She says her thinking changed, and she sought more education and training. Gradually, Dr. Reardon says she came to embrace the idea of integrative medicine: The "whole-person" approach to integrative medicine augments science with complementary and alternative medicine (CAM) therapies to treat a patient's collective mind, body, and spirit. Today, she has her own integrative family medicine practice in Austin and says she can see the wisdom in some CAM practices, which she says lead to "true physiological changes and better clinical outcomes."
Dr. Reardon says each of her patients receives a plan incorporating diet, exercise, mindfulness, sleep, and other modalities as applicable. A patient with anxiety and irritable bowel syndrome might get electrostimulation or acupuncture incorporated in his or her plan, along with pharmaceutical-grade probiotics and herbs, she explains. In another instance, she says, a patient with hypertension might come in because his or her regular physician wants to prescribe yet another pharmaceutical, and the patient would like another opinion. She says the first step involves learning about the patient's lifestyle.
"We look at their daily habit with eating, how much coffee are they really drinking, what's their stomach like, and how much ibuprofen are they actually using," Dr. Reardon said. "And then we look at other things that [might] aggravate the issue and start taking away some things. … And then we look at ways to tweak those lifestyle issues, but in a way that's established within the doctor-patient relationship in that conversation, so it's not just me saying, 'Do this, this, and this.' And then we build off of that on what they're motivated for."
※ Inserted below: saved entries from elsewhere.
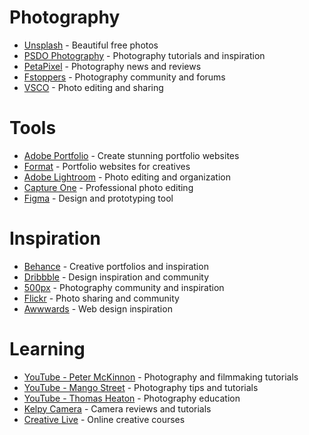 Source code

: # Photography

- [Unsplash](https://unsplash.com) - Beautiful free photos
- [PSDO Photography](https://photography.psdo.com) - Photography tutorials and inspiration
- [PetaPixel](https://petapixel.com) - Photography news and reviews
- [Fstoppers](https://fstoppers.com) - Photography community and forums
- [VSCO](https://vsco.co) - Photo editing and sharing

# Tools

- [Adobe Portfolio](https://portfolio.adobe.com) - Create stunning portfolio websites
- [Format](https://format.com) - Portfolio websites for creatives
- [Adobe Lightroom](https://adobe.com/products/lightroom) - Photo editing and organization
- [Capture One](https://captureone.com) - Professional photo editing
- [Figma](https://figma.com) - Design and prototyping tool

# Inspiration

- [Behance](https://behance.net) - Creative portfolios and inspiration
- [Dribbble](https://dribbble.com) - Design inspiration and community
- [500px](https://500px.com) - Photography community and inspiration
- [Flickr](https://flickr.com) - Photo sharing and community
- [Awwwards](https://awwwards.com) - Web design inspiration

# Learning

- [YouTube - Peter McKinnon](https://youtube.com/@PeterMcKinnon) - Photography and filmmaking tutorials
- [YouTube - Mango Street](https://youtube.com/@MangoStreet) - Photography tips and tutorials
- [YouTube - Thomas Heaton](https://youtube.com/@ThomasHeatonPhoto) - Photography education
- [Kelpy Camera](https://kelpycamera.com) - Camera reviews and tutorials
- [Creative Live](https://creativelive.com) - Online creative courses

<!-- - [VIDEO: Make a BUCHLA MUSIC EASEL in Eurorack Modules: Suggested Systems 1 | YouTube](https://www.youtube.com/watch?v=B40AizE6i2g)
- [VIDEO: Making music with Gameboy, Nintendo DS, & Pico Tracker | Patreon](https://www.patreon.com/posts/127446147)
- [Overview | Four Channel Audio Passive Stereo Mixer | Adafruit Learning System](https://learn.adafruit.com/four-channel-audio-passive-stereo-mixer)

- [3U-Boat - The Tub - SchneidersLaden Berlin](https://schneidersladen.de/en/u-boat-the-tub)

# 📘 Bookmarks Vault

## 📚 Reading List

- [Why simplicity wins](https://example.com/simple) – A great read on minimalism
- [Intro to Markdown](https://example.com/markdown) #markdown

## 🎨 Design & Inspiration

- [Color Hunt](https://colorhunt.co) – Curated color palettes #design
- [Minimal layouts](https://example.com/layouts)

## 🛠 Tools

- [Raindrop.io](https://raindrop.io) – Visual bookmarking
- [LinkAce](https://linkace.org) – Self-hosted bookmarks
- [Obsidian](https://obsidian.md) – Markdown-based note app #offline

## 🧠 Projects & Ideas

- [Make your own bookmark app](https://example.com/build-it)
- [Save links with bash + Markdown](https://example.com/cli-tools) #nerdy

## 🛒 Wishlist

- [Keyboard for travel](https://example.com/keyboard) -->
Depending on which therapy you're talking about, CAM modalities can be a revelation for some physicians and a source of scorn for others. In many cases, the therapies that fall under the general category of CAM are treatments that have gained currency across different ages and cultures, such as yoga and tai chi. And in many cases, CAM therapies — such as many supplements patients can buy for themselves on any given trip to the grocery store — carry shaky supporting evidence and minimal regulation.
Some physicians, such as Houston pathologist Leslie Haber, MD, say CAM lacks the scientific credibility to have any role in medicine and laments that patients and the federal government are spending money on CAM therapies.
"It's appalling, and we as physicians have an obligation to distill science for our patients," Dr. Haber said. "And in my opinion, anything less than a physician coming out and arguing against this stuff is a violation of our patients' trust."
As the debate over CAM's place in medicine continues, Texas Medical Association policy recommends physicians stay on top of evidence-based studies of complementary and alternative therapies and routinely ask patients about their use of CAM products and therapies.
TMA Says: Ask Questions
Generally, the term "complementary" refers to therapies patients use in conjunction with Western medicine, while "alternative" refers to therapies patients are using in place of conventional medicine. Surveys show a wide breadth of approaches has attracted a large number of patients.
The 2012 edition of the National Health Interview Survey found 33 percent of U.S. adults and 12 percent of children use complementary health approaches. Among adults, "natural products," such as fish oil, vitamins, and melatonin, were the most popular. (See "Complementary Health.")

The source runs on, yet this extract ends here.